I don’t want to belabor the whole thing here. But there are few issues that do have to be dealt with:
> In principle, I don't see any difference between "we have 45% confidence it is the ancestor" and "we have 45% confidence it is the sister group".
Um, yikes! Herein is a major problem. An ancestor is a very, very, very specific thing: a member of the population from whom the later clade of interest is directly derived. I.e., your grandparents are ancestors, but your granduncles and aunts are not.
A sister group is simply the taxon within a given analysis which is more closely related to the clade of interest than all other taxa *in that analysis*. So finding that A is the sister taxon to C in an analysis is *NOT* a statement that “A was the very closest relative to C of all organisms that ever lived.” It is simply an analysis-level topology. [see note below]
In contrast, saying A is the ancestor to C means that in the actual real world, all members of C are directly derived from the population A. That is an exceedingly difficult and problematic thing to demonstrate.
To constrain it to the issue of bird origins, we might be confident (hypothetically here: in reality, the base of Paraves remains in a real state of flux) that Archaeopteryx lithographica is closer to extant birds than to all other operational taxonomic units in our study. But we really can’t say that it was Archaeopteryx lithographica that was the ancestor. This is especially true for the pre-Pleistocene fossil record, where recovery of a given type of fossil is extremely spotty. Can we be secure that it was the Bavarian species that was the ancestor to birds, and not a species in Greenland, or western North America, or Australia, or Africa, or what have you? No, the sampling is by no means anywhere near dense enough to even know the regional species geography of early Tithonian small theropods.
(In the very youngest part of the fossil record, sampling for some taxa (medium-to-large bodied mammals) might well be good enough to actually be more secure in such a statement.)

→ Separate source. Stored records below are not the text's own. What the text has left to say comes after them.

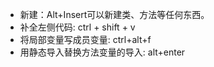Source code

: - 新建：Alt+Insert可以新建类、方法等任何东西。
- 补全左侧代码: ctrl + shift + v 
- 将局部变量写成员变量: ctrl+alt+f
- 用静态导入替换方法变量的导入: alt+enter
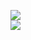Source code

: [![](https://img.shields.io/badge/Made%20With-Github%20Spray-lightgrey.svg?style=for-the-badge&logo=github)](https://github.com/Annihil/github-spray#28537)  
[![](https://i.imgur.com/2DrTn0Z.gif)](https://github.com/Annihil/github-spray)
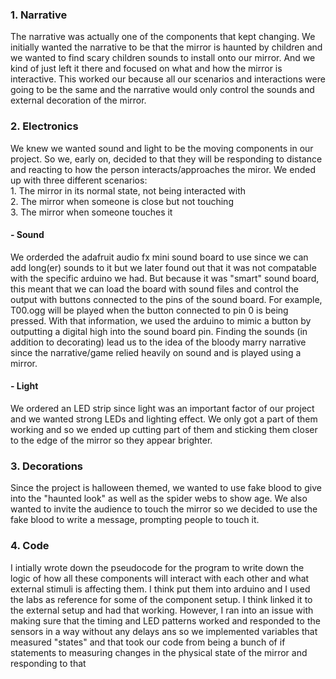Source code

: <h3> 1. Narrative </h3> 
<p> The narrative was actually one of the components that kept changing. We initially wanted the narrative to be that the mirror is haunted by children and we wanted to find scary children sounds to install onto our mirror. And we kind of just left it there and focused on what and how the mirror is interactive. This worked our because all our scenarios and interactions were going to be the same and the narrative would only control the sounds and external decoration of the mirror. </p>

<h3> 2. Electronics </h3>
<p> We knew we wanted sound and light to be the moving components in our project. So we, early on, decided to that they will be responding to distance and reacting to how the person interacts/approaches the miror. We ended up with three different scenarios: </br>
1. The mirror in its normal state, not being interacted with </br>
2. The mirror when someone is close but not touching </br> 
3. The mirror when someone touches it
</p>
<h4> - Sound </h4>
<p>  We orderded the adafruit audio fx mini sound board to use since we can add long(er) sounds to it but we later found out that it was not compatable with the specific arduino we had. But because it was "smart" sound board, this meant that we can load the board with sound files and control the output with buttons connected to the pins of the sound board. For example, T00.ogg will be played when the button connected to pin 0 is being pressed. With that information, we used the arduino to mimic a button by outputting a digital high into the sound board pin. Finding the sounds (in addition to decorating) lead us to the idea of the bloody marry narrative since the narrative/game relied heavily on sound and is played using a mirror. </p>
<h4> - Light </h4>
<p> We ordered an LED strip since light was an important factor of our project and we wanted strong LEDs and lighting effect. We only got a part of them working and so we ended up cutting part of them and sticking them closer to the edge of the mirror so they appear brighter. </p>

<h3> 3. Decorations </h3>
<p> Since the project is halloween themed, we wanted to use fake blood to give into the "haunted look" as well as the spider webs to show age. We also wanted to invite the audience to touch the mirror so we decided to use the fake blood to write a message, prompting people to touch it.</p>

<h3> 4. Code </h3>
<p> I intially wrote down the pseudocode for the program to write down the logic of how all these components will interact with each other and what external stimuli is affecting them. I think put them into arduino and I used the labs as reference for some of the component setup. I think linked it to the external setup and had that working. However, I ran into an issue with making sure that the timing and LED patterns worked and responded to the sensors in a way without any delays ans so we implemented variables that measured "states" and that took our code from being a bunch of if statements to measuring changes in the physical state of the mirror and responding to that</p>

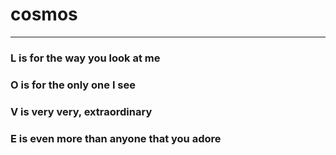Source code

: # cosmos
---
### L is for the way you look at me
### O is for the only one I see
### V is very very, extraordinary
### E is even more than anyone that you adore
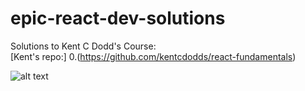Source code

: # epic-react-dev-solutions
Solutions to Kent C Dodd's Course: <br/>
[Kent's repo:] 0.(https://github.com/kentcdodds/react-fundamentals)

![alt text](https://epicreact.dev/og-image.png?v=20201021)
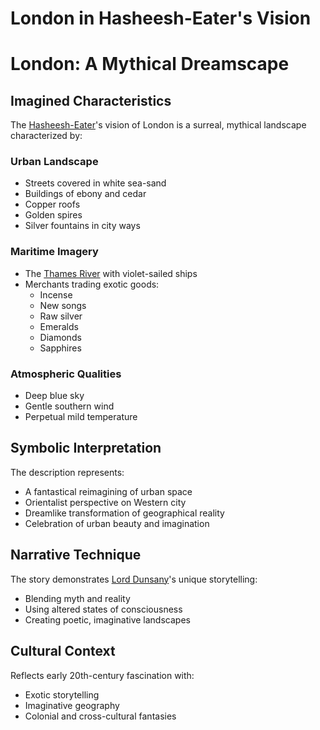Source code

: # London in Hasheesh-Eater's Vision

# London: A Mythical Dreamscape

## Imagined Characteristics
The [Hasheesh-Eater](./hasheesh-eater-in-tales-of-wonder.md)'s vision of London is a surreal, mythical landscape characterized by:

### Urban Landscape
- Streets covered in white sea-sand
- Buildings of ebony and cedar
- Copper roofs
- Golden spires
- Silver fountains in city ways

### Maritime Imagery
- The [Thames River](./london.md) with violet-sailed ships
- Merchants trading exotic goods:
  * Incense
  * New songs
  * Raw silver
  * Emeralds
  * Diamonds
  * Sapphires

### Atmospheric Qualities
- Deep blue sky
- Gentle southern wind
- Perpetual mild temperature

## Symbolic Interpretation
The description represents:
- A fantastical reimagining of urban space
- Orientalist perspective on Western city
- Dreamlike transformation of geographical reality
- Celebration of urban beauty and imagination

## Narrative Technique
The story demonstrates [Lord Dunsany](./lord-dunsany.md)'s unique storytelling:
- Blending myth and reality
- Using altered states of consciousness
- Creating poetic, imaginative landscapes

## Cultural Context
Reflects early 20th-century fascination with:
- Exotic storytelling
- Imaginative geography
- Colonial and cross-cultural fantasies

Furthermore, there really isn’t even a strong knowledge benefit of knowing a given Tithonian maniraptoran was the direct ancestor of Passer and Struthio. To know the ancestral states present in that part of the tree might be good enough to make reasonable tests of such issues as the origin of avian flight or the dietary habits of birds in that part of the tree.
[My note from above: for this discussion, I am dealing with taxa as operational taxonomic units (entities put into the matrix). This is independent of the issue of phylogenetic taxonomic nomenclature. In that situation, but the use of node-stem triplets, we can define sister groups. But that wasn’t the sort of matter being discussed.]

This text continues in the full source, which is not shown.